Six grandes catégories d'adaptations littéraires
Geoffrey Wagner dans The novel and cinema (1975) distingue trois types d'adaptations : l'analogie, la transposition et le commentaire. Cette classification selon le degré d'implication dans la matière littéraire valorise l'adaptation commentaire. Elle nous semble pouvoir être complétée de trois autres types d'adaptations. Deux sont entre la simple analogie et la transposition : l'adaptation romanesque et l'adaptation condensation. C'est de cette dernière dont relève la majorité des adaptations classiques. L'adaptation littéraire qui valorise le texte, entendu ou lu se développe aussi grâce au cinéma moderne et constitue notre troisième ajout. Nous proposons donc la classification suivante :
1) L'analogie qui utilise le roman seulement en tant que point de départ. Le Journal de Bridget Jones condense les intrigues amoureuses des deux soeurs, Elizabeth et Jane, de Orgueil et préjugés dans la seule Bridget.
2) L'adaptation romanesque qui se sert de l'œuvre littéraire comme un réservoir de personnages et de situations qu'il importe de valoriser. Unholy Love (Albert Ray,1932) ou Val Abraham (Manoel de Oliveira, 1993) sont ainsi des adaptations romanesques de Madame Bovary.
3) L'adaptation condensation qui coupe des passages du roman, condense plusieurs passages et un seul, n'invente rien et sauvegarde toujours les passages les plus célèbres; Autant en emporte le vent ou Les grandes espérances
4) L'adaptation transposition qui tente de rester au plus près de l'œuvre originale, telles les adaptations de Shakespeare de la BBC.
5) L'adaptation commentaire qui modifie le roman soit dans les détails en soulignant certains éléments soit en modifiant même sa structure générale.
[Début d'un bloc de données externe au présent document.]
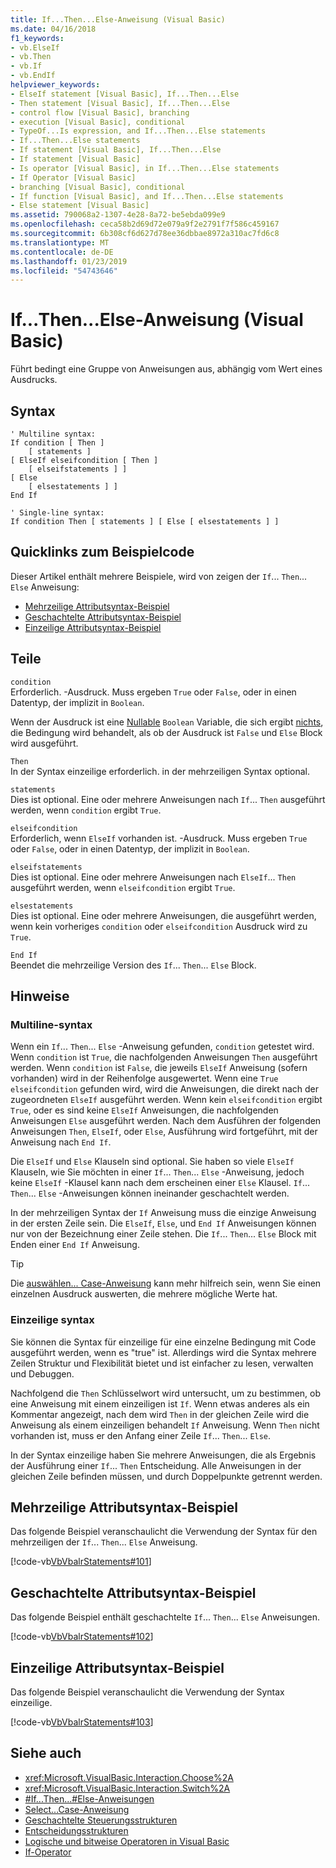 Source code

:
 ```yaml
---
title: If...Then...Else-Anweisung (Visual Basic)
ms.date: 04/16/2018
f1_keywords:
- vb.ElseIf
- vb.Then
- vb.If
- vb.EndIf
helpviewer_keywords:
- ElseIf statement [Visual Basic], If...Then...Else
- Then statement [Visual Basic], If...Then...Else
- control flow [Visual Basic], branching
- execution [Visual Basic], conditional
- TypeOf...Is expression, and If...Then...Else statements
- If...Then...Else statements
- If statement [Visual Basic], If...Then...Else
- If statement [Visual Basic]
- Is operator [Visual Basic], in If...Then...Else statements
- If Operator [Visual Basic]
- branching [Visual Basic], conditional
- If function [Visual Basic], and If...Then...Else statements
- Else statement [Visual Basic]
ms.assetid: 790068a2-1307-4e28-8a72-be5ebda099e9
ms.openlocfilehash: ceca58b2d69d72e079a9f2e2791f7f586c459167
ms.sourcegitcommit: 6b308cf6d627d78ee36dbbae8972a310ac7fd6c8
ms.translationtype: MT
ms.contentlocale: de-DE
ms.lasthandoff: 01/23/2019
ms.locfileid: "54743646"
---
```

# <a name="ifthenelse-statement-visual-basic"></a>If...Then...Else-Anweisung (Visual Basic)
Führt bedingt eine Gruppe von Anweisungen aus, abhängig vom Wert eines Ausdrucks.  
  
## <a name="syntax"></a>Syntax  
  
```  
' Multiline syntax:  
If condition [ Then ]  
    [ statements ]  
[ ElseIf elseifcondition [ Then ]  
    [ elseifstatements ] ]  
[ Else  
    [ elsestatements ] ]  
End If  
  
' Single-line syntax:  
If condition Then [ statements ] [ Else [ elsestatements ] ]  
```  

## <a name="quick-links-to-example-code"></a>Quicklinks zum Beispielcode

Dieser Artikel enthält mehrere Beispiele, wird von zeigen der `If`... `Then`... `Else` Anweisung:

* [Mehrzeilige Attributsyntax-Beispiel](#multi-line)
* [Geschachtelte Attributsyntax-Beispiel](#nested)
* [Einzeilige Attributsyntax-Beispiel](#single-line)

## <a name="parts"></a>Teile  
 `condition`  
 Erforderlich. -Ausdruck. Muss ergeben `True` oder `False`, oder in einen Datentyp, der implizit in `Boolean`.  
  
 Wenn der Ausdruck ist eine [Nullable](../../../visual-basic/programming-guide/language-features/data-types/nullable-value-types.md) `Boolean` Variable, die sich ergibt [nichts](../../../visual-basic/language-reference/nothing.md), die Bedingung wird behandelt, als ob der Ausdruck ist `False` und `Else` Block wird ausgeführt.  
  
 `Then`  
 In der Syntax einzeilige erforderlich. in der mehrzeiligen Syntax optional.  
  
 `statements`  
 Dies ist optional. Eine oder mehrere Anweisungen nach `If`... `Then` ausgeführt werden, wenn `condition` ergibt `True`.  
  
 `elseifcondition`  
 Erforderlich, wenn `ElseIf` vorhanden ist. -Ausdruck. Muss ergeben `True` oder `False`, oder in einen Datentyp, der implizit in `Boolean`.  
  
 `elseifstatements`  
 Dies ist optional. Eine oder mehrere Anweisungen nach `ElseIf`... `Then` ausgeführt werden, wenn `elseifcondition` ergibt `True`.  
  
 `elsestatements`  
 Dies ist optional. Eine oder mehrere Anweisungen, die ausgeführt werden, wenn kein vorheriges `condition` oder `elseifcondition` Ausdruck wird zu `True`.  
  
 `End If`  
 Beendet die mehrzeilige Version des `If`... `Then`... `Else` Block.  
  
## <a name="remarks"></a>Hinweise  
  
### <a name="multiline-syntax"></a>Multiline-syntax  
 Wenn ein `If`... `Then`... `Else` -Anweisung gefunden, `condition` getestet wird. Wenn `condition` ist `True`, die nachfolgenden Anweisungen `Then` ausgeführt werden. Wenn `condition` ist `False`, die jeweils `ElseIf` Anweisung (sofern vorhanden) wird in der Reihenfolge ausgewertet. Wenn eine `True` `elseifcondition` gefunden wird, wird die Anweisungen, die direkt nach der zugeordneten `ElseIf` ausgeführt werden. Wenn kein `elseifcondition` ergibt `True`, oder es sind keine `ElseIf` Anweisungen, die nachfolgenden Anweisungen `Else` ausgeführt werden. Nach dem Ausführen der folgenden Anweisungen `Then`, `ElseIf`, oder `Else`, Ausführung wird fortgeführt, mit der Anweisung nach `End If`.  
  
 Die `ElseIf` und `Else` Klauseln sind optional. Sie haben so viele `ElseIf` Klauseln, wie Sie möchten in einer `If`... `Then`... `Else` -Anweisung, jedoch keine `ElseIf` -Klausel kann nach dem erscheinen einer `Else` Klausel. `If`... `Then`... `Else` -Anweisungen können ineinander geschachtelt werden.  
  
 In der mehrzeiligen Syntax der `If` Anweisung muss die einzige Anweisung in der ersten Zeile sein. Die `ElseIf`, `Else`, und `End If` Anweisungen können nur von der Bezeichnung einer Zeile stehen. Die `If`... `Then`... `Else` Block mit Enden einer `End If` Anweisung.  
  
> [!TIP]
>  Die [auswählen... Case-Anweisung](../../../visual-basic/language-reference/statements/select-case-statement.md) kann mehr hilfreich sein, wenn Sie einen einzelnen Ausdruck auswerten, die mehrere mögliche Werte hat.  
  
### <a name="single-line-syntax"></a>Einzeilige syntax  
 Sie können die Syntax für einzeilige für eine einzelne Bedingung mit Code ausgeführt werden, wenn es "true" ist. Allerdings wird die Syntax mehrere Zeilen Struktur und Flexibilität bietet und ist einfacher zu lesen, verwalten und Debuggen.  
  
 Nachfolgend die `Then` Schlüsselwort wird untersucht, um zu bestimmen, ob eine Anweisung mit einem einzeiligen ist `If`. Wenn etwas anderes als ein Kommentar angezeigt, nach dem wird `Then` in der gleichen Zeile wird die Anweisung als einem einzeiligen behandelt `If` Anweisung. Wenn `Then` nicht vorhanden ist, muss er den Anfang einer Zeile `If`... `Then`... `Else`.  
  
 In der Syntax einzeilige haben Sie mehrere Anweisungen, die als Ergebnis der Ausführung einer `If`... `Then` Entscheidung. Alle Anweisungen in der gleichen Zeile befinden müssen, und durch Doppelpunkte getrennt werden.  

## <a name="multiline-syntax-example"></a>Mehrzeilige Attributsyntax-Beispiel

<a name="multi-line"></a>
 
 Das folgende Beispiel veranschaulicht die Verwendung der Syntax für den mehrzeiligen der `If`... `Then`... `Else` Anweisung.  
  
 [!code-vb[VbVbalrStatements#101](../../../visual-basic/language-reference/error-messages/codesnippet/VisualBasic/if-then-else-statement_1.vb?highlight=11,14,17,19)]

## <a name="nested-syntax-example"></a>Geschachtelte Attributsyntax-Beispiel

<a name="nested"></a>

 Das folgende Beispiel enthält geschachtelte `If`... `Then`... `Else` Anweisungen.  
  
 [!code-vb[VbVbalrStatements#102](../../../visual-basic/language-reference/error-messages/codesnippet/VisualBasic/if-then-else-statement_2.vb?highlight=14,15,17,19,20,21,23,25,26,28)]

## <a name="single-line-syntax-example"></a>Einzeilige Attributsyntax-Beispiel
  
<a name="single-line"></a> Das folgende Beispiel veranschaulicht die Verwendung der Syntax einzeilige.  
  
 [!code-vb[VbVbalrStatements#103](../../../visual-basic/language-reference/error-messages/codesnippet/VisualBasic/if-then-else-statement_3.vb?highlight=18)]
  
## <a name="see-also"></a>Siehe auch
- <xref:Microsoft.VisualBasic.Interaction.Choose%2A>
- <xref:Microsoft.VisualBasic.Interaction.Switch%2A>
- [#If...Then...#Else-Anweisungen](../../../visual-basic/language-reference/directives/if-then-else-directives.md)
- [Select...Case-Anweisung](../../../visual-basic/language-reference/statements/select-case-statement.md)
- [Geschachtelte Steuerungsstrukturen](../../../visual-basic/programming-guide/language-features/control-flow/nested-control-structures.md)
- [Entscheidungsstrukturen](../../../visual-basic/programming-guide/language-features/control-flow/decision-structures.md)
- [Logische und bitweise Operatoren in Visual Basic](../../../visual-basic/programming-guide/language-features/operators-and-expressions/logical-and-bitwise-operators.md)
- [If-Operator](../../../visual-basic/language-reference/operators/if-operator.md)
Madame Bovary (Sophie Barthes, 2015) 24e adaptation du roman de Flaubert en est un exemple pas forcément réussi.
6) L'adaptation littéraire qui fait entendre ou voir le texte pour rendre sensible le projet esthétique de l'écrivain : Le journal d'un curé de campagne (Robert Bresson), Les deux anglaises et le Continent (François Truffaut) ou Madame Bovary (Claude Chabrol, 1991)

Auteur: Internet

Info: https://www.cineclubdecaen.com/analyse/cinemaetlitterature.htm

[ texte ] [ télévision ]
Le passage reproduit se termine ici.